I remember one time, Autumn and I were talking about how we wished we were normal. Now, mind you, we were around seven or eight, and normal doesn’t have a very good definition for little kids. Our idea of normal included: not eating healthy, not going organic, eating at McDonalds, and most of all, NOT EATING CHEESE. Now you can probably imagine how heart-breaking that must have been for my Dad. How could any kids of his not like cheese?
But it turns out, we at eight were the only ones who thought like that. My brother Terran loved and still loves cheese. I used to think that Terran only did that because he wanted to be like Dad, but now I realize that he genuinely likes cheese.
I once asked my Dad why cheese makes people so happy, I mean it smells! He responded by saying, “Cheese tastes great and it reminds people of their travels and trips. They have happy memories of cafes they went to in France, and restaurants they went to in Italy, so naturally, they want to remember.”
Now I can understand that to some degree. You see a cheese from France, you want to remember your honeymoon. (At least my parents do, having gone to Paris for theirs.) Or you see an Italian cheese, and you remember going there on a trip with your school. (Of course you want to remember that because you spent a lot of money to go!) But when I see people buying cheese, I don’t think everyone has been traveling before. Not everyone has the time.
I see people being engaged in conversations with my Dad, and they seem drawn to him. I don’t know what it is, and I am one of his daughters! But since people love talking to him, and he loves cheese, naturally people end up liking the cheese just because Dad does, and talks about it. He seems to draw people in with his own fascination with the cheese, and I think that is what makes people the most happy to see our cheese stand. Someone who is happy with their job is one big step towards happy customers. The next step is local, and then the third is the variety. All that alone seems to make people like cheese if it isn’t my Dad.
When I was younger, there was this book in our house called The Old Man Who Loved Cheese. Autumn would always ask my dad to read it to her, before I came into the picture, and boy did he hate it. In it, it talked about this guy who loved cheese, the stinkier the better, and everyone was overwhelmed by the smell. Eventually he gave up cheese altogether because it was pushing everyone away, which is not a great moral, because the man was giving up something that he really loved. Why my Dad hated that book, I can hazard a few guesses: because not all cheese is stinky, because the guy in the end gives up cheese, and because Autumn had him over-read it, but most likely because the cheese was ‘stinky.’ And although my Dad hated it, let me tell you, it is a well worn book in our house. That and The Stinky Cheese Man and Other Fairly Stupid Tales. The Stinky Cheese Man runs around the pages of the book like the Gingerbread Man, bragging about no one being able to catch him. In the end the fox tricks him and eats him up, which is very nice for the fox, and not so much for the Stinky Cheese Man. It’s pretty encouraging for the people who, like the fox, like to eat stinky cheese!
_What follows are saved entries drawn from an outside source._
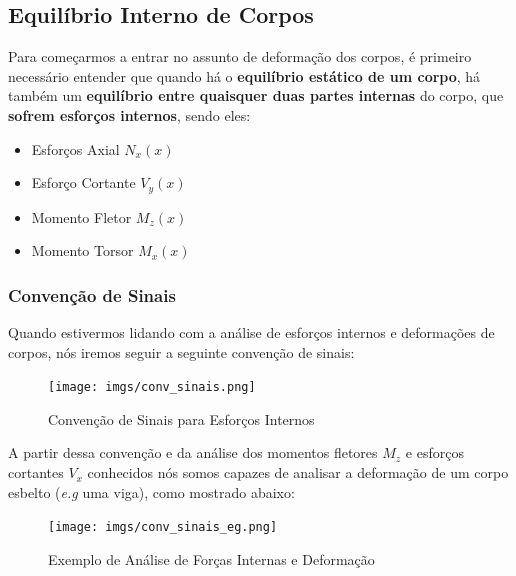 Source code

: \documentclass{article}
\begin{document}
\subsection{Equilíbrio Interno de Corpos}
Para começarmos a entrar no assunto de deformação dos corpos, é primeiro necessário entender que quando há o \textbf{equilíbrio estático de um corpo}, há também um \textbf{equilíbrio entre quaisquer duas
    partes internas} do corpo, que \textbf{sofrem esforços internos}, sendo eles:
\begin{itemize}
    \item Esforços Axial $N_x(x)$
    \item Esforço Cortante $V_y(x)$
    \item Momento Fletor $M_z(x)$
    \item Momento Torsor $M_x(x)$
\end{itemize}

\subsubsection{Convenção de Sinais}
Quando estivermos lidando com a análise de esforços internos e deformações de corpos, nós iremos seguir a seguinte convenção de sinais:
\begin{figure}[h]
    \centering
    \texttt{[image: imgs/conv\_sinais.png]}
    \caption{Convenção de Sinais para Esforços Internos}
    \label{fig:conv_de_sinais_esf_intern}
\end{figure}


A partir dessa convenção e da análise dos momentos fletores $M_z$ e esforços cortantes $V_x$ conhecidos nós somos capazes de analisar a deformação de um corpo esbelto (\emph{e.g} uma viga),
como mostrado abaixo:
\begin{figure}[h]
    \centering
    \texttt{[image: imgs/conv\_sinais\_eg.png]}
    \caption{Exemplo de Análise de Forças Internas e Deformação}
\end{figure}
\end{document}

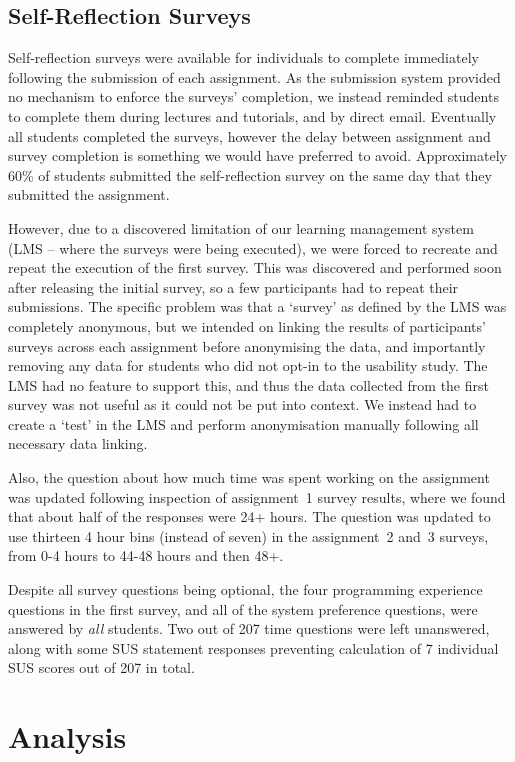 \subsection{Self-Reflection Surveys}
\label{EXEC_SURVEYS}

  Self-reflection surveys were available for individuals to complete immediately following the submission of each assignment. As the submission system provided no mechanism to enforce the surveys' completion, we instead reminded students to complete them during lectures and tutorials, and by direct email. Eventually all students completed the surveys, however the delay between assignment and survey completion is something we would have preferred to avoid. Approximately 60\% of students submitted the self-reflection survey on the same day that they submitted the assignment.

  However, due to a discovered limitation of our learning management system (LMS -- where the surveys were being executed), we were forced to recreate and repeat the execution of the first survey. This was discovered and performed soon after releasing the initial survey, so a few participants had to repeat their submissions. The specific problem was that a `survey' as defined by the LMS was completely anonymous, but we intended on linking the results of participants' surveys across each assignment before anonymising the data, and importantly removing any data for students who did not opt-in to the usability study. The LMS had no feature to support this, and thus the data collected from the first survey was not useful as it could not be put into context. We instead had to create a `test' in the LMS and perform anonymisation manually following all necessary data linking.

  Also, the question about how much time was spent working on the assignment was updated following inspection of assignment~1 survey results, where we found that about half of the responses were 24+ hours. The question was updated to use thirteen 4 hour bins (instead of seven) in the assignment~2 and~3 surveys, from 0-4 hours to 44-48 hours and then 48+.

  Despite all survey questions being optional, the four programming experience questions in the first survey, and all of the system preference questions, were answered by \emph{all} students. Two out of 207 time questions were left unanswered, along with some SUS statement responses preventing calculation of 7 individual SUS scores out of 207 in total.


\section{Analysis}
\label{ANALYSIS}


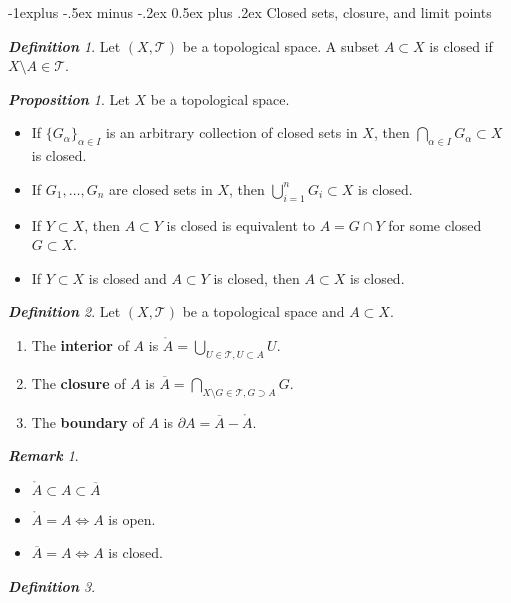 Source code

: \documentclass[frenchspacing,9pt,landscape,a4paper]{article}
\makeatletter
\renewcommand{\subsection}{\@startsection{subsection}{2}{0mm}%
                                {-1explus -.5ex minus -.2ex}%
                                {0.5ex plus .2ex}%
                                {\normalfont\normalsize\bfseries}}
\theoremstyle{remark}
\newtheorem*{defn}{\textbf{Definition}}
\newtheorem*{prop}{\textbf{Proposition}}
\newtheorem*{rem}{\textbf{Remark}}
\makeatother
\begin{document}
\begin{multicols}{4}
\subsection{Closed sets, closure, and limit points}
\begin{defn}
    Let $(X,\mathcal{T})$ be a topological space. A subset  $A\subset X$ is closed if  $X\setminus
    A\in\mathcal{T}$.
\end{defn}
\begin{prop}
    Let $X$ be a topological space.
     \begin{itemize}
         \item If $\{G_\alpha\}_{\alpha\in I}$ is an arbitrary collection of closed sets in  $X$, then
             $\bigcap_{\alpha\in I}G_\alpha\subset X$ is closed.
         \item If  $G_1,\dots,G_n$ are closed sets in $X$, then $\bigcup_{i=1}^n G_i\subset X$ is closed.
         \item If  $Y\subset X$, then  $A\subset Y$ is closed is equivalent to  $A=G\cap Y$ for some closed
              $G\subset X$.
         \item If $Y\subset X$ is closed and  $A\subset Y$ is closed, then  $A\subset X$ is closed.
    \end{itemize}
\end{prop}
\begin{defn}
    Let $(X,\mathcal{T})$ be a topological space and  $A\subset X$.
     \begin{enumerate}
         \item The \textbf{interior} of $A$ is  $\mathring{A}=\bigcup_{U\in\mathcal{T},U\subset A}U$.
         \item The \textbf{closure} of  $A$ is  $\overline{A}=\bigcap_{X\setminus
             G\in\mathcal{T},G\supset A}G$.
         \item The \textbf{boundary} of  $A$ is  $\partial A=\overline{A}-\mathring{A}$.
    \end{enumerate}
\end{defn}
\begin{rem}
     \begin{itemize}
         \item $\mathring{A}\subset A\subset\overline{A}$ 
         \item $\mathring{A}=A\iff A$ is open.
         \item  $\overline{A}=A\iff A$ is closed.
    \end{itemize}
\end{rem}
\begin{defn}

\end{defn}
\end{multicols}
\end{document}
One day, after market, Dad asked Autumn and me which one was stinkier: Cheese or Fish. We both said FISH at the same time, automatically. You might think that because we live around cheese, we are immune to the smell and we should know better, having read all those stinky cheese books, but it seems that most people who come up to our booth are there originally because of the smell. Some people say they are just smelling all the cheese when I ask them if I can help them, and others say that they smelled it and wanted to see what it was. If cheese is so stinky, then why does the smell draw people over? It is not so much as stinky, as just a strong aroma. And even Autumn is not immune to the worst of the strong cheese. There are smelly cheeses. Just not all are.
Cheese is good, but my Dad selling it makes it even better. Autumn and I used to (and still do) like to brag about how our Dad started the cheese department at the Honest Weight Food Coop. People would look at us like we were all cute and little kid-ish, then turn to my Dad and ask, “Really?” It was almost as if they were praising him for how well it is going. Or it would be a ‘really’ as in ‘hmm, let me check out The Cheese Traveler. It must be good if this guy started it at the Coop.’ Those ones would and always will make my heart swell.

Ava Champion is a Junior at The Doane Stuart School and a novelist.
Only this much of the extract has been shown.